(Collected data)
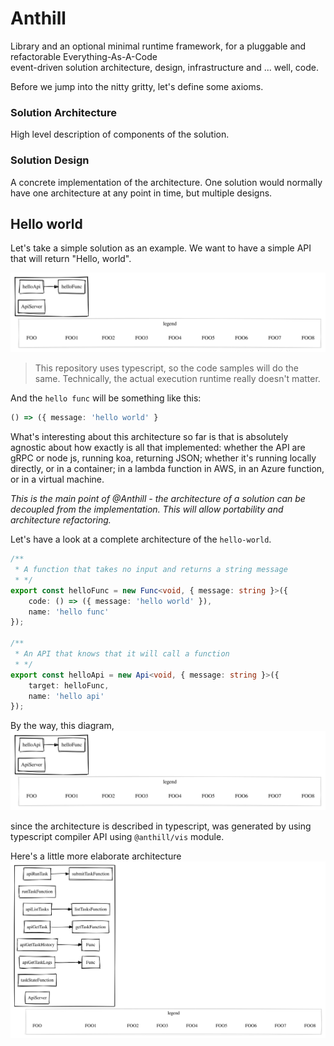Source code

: # Anthill

Library and an optional minimal runtime framework, for 
a pluggable and refactorable Everything-As-A-Code  
event-driven solution architecture, design, infrastructure 
and ... well, code.

Before we jump into the nitty gritty, let's define some axioms.

### Solution Architecture
High level description of components of the solution.

### Solution Design
A concrete implementation of the architecture. One solution would
normally have one architecture at any point in time, but multiple 
designs.

## Hello world

Let's take a simple solution as an example. We want to have
a simple API that will return "Hello, world".

![api diagram](./modules/demos/hello-world/hello.svg)

> This repository uses typescript, so the code samples will do the same. Technically, the actual execution runtime really doesn't matter.

And the `hello func` will be something like this:
```typescript
() => ({ message: 'hello world' }
```

What's interesting about this architecture so far is that is absolutely agnostic about how exactly is all that implemented: whether the API are gRPC or node js, running koa, returning JSON; whether it's running locally directly, or in a container; in a lambda function in AWS, in an Azure function, or in a virtual machine.

_This is the main point of @Anthill - the architecture of a solution can be decoupled from the implementation. This will allow portability and architecture refactoring._

Let's have a look at a complete architecture of the `hello-world`.

```typescript
/**
 * A function that takes no input and returns a string message
 * */
export const helloFunc = new Func<void, { message: string }>({
    code: () => ({ message: 'hello world' }),
    name: 'hello func'
});

/**
 * An API that knows that it will call a function
 * */
export const helloApi = new Api<void, { message: string }>({
    target: helloFunc,
    name: 'hello api'
});

```

By the way, this diagram,
![api diagram](./modules/demos/hello-world/hello.svg)

since the architecture is described in typescript, was generated by using typescript compiler API using `@anthill/vis` module. 

Here's a little more elaborate architecture
![api diagram](./modules/demos/dorc/dorc.svg)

Work task :: Check each line of the entries above for the word "runtime". List the ones that have it.

Response area ::
Library and an optional minimal runtime framework, for 
> This repository uses typescript, so the code samples will do the same. Technically, the actual execution runtime really doesn't matter.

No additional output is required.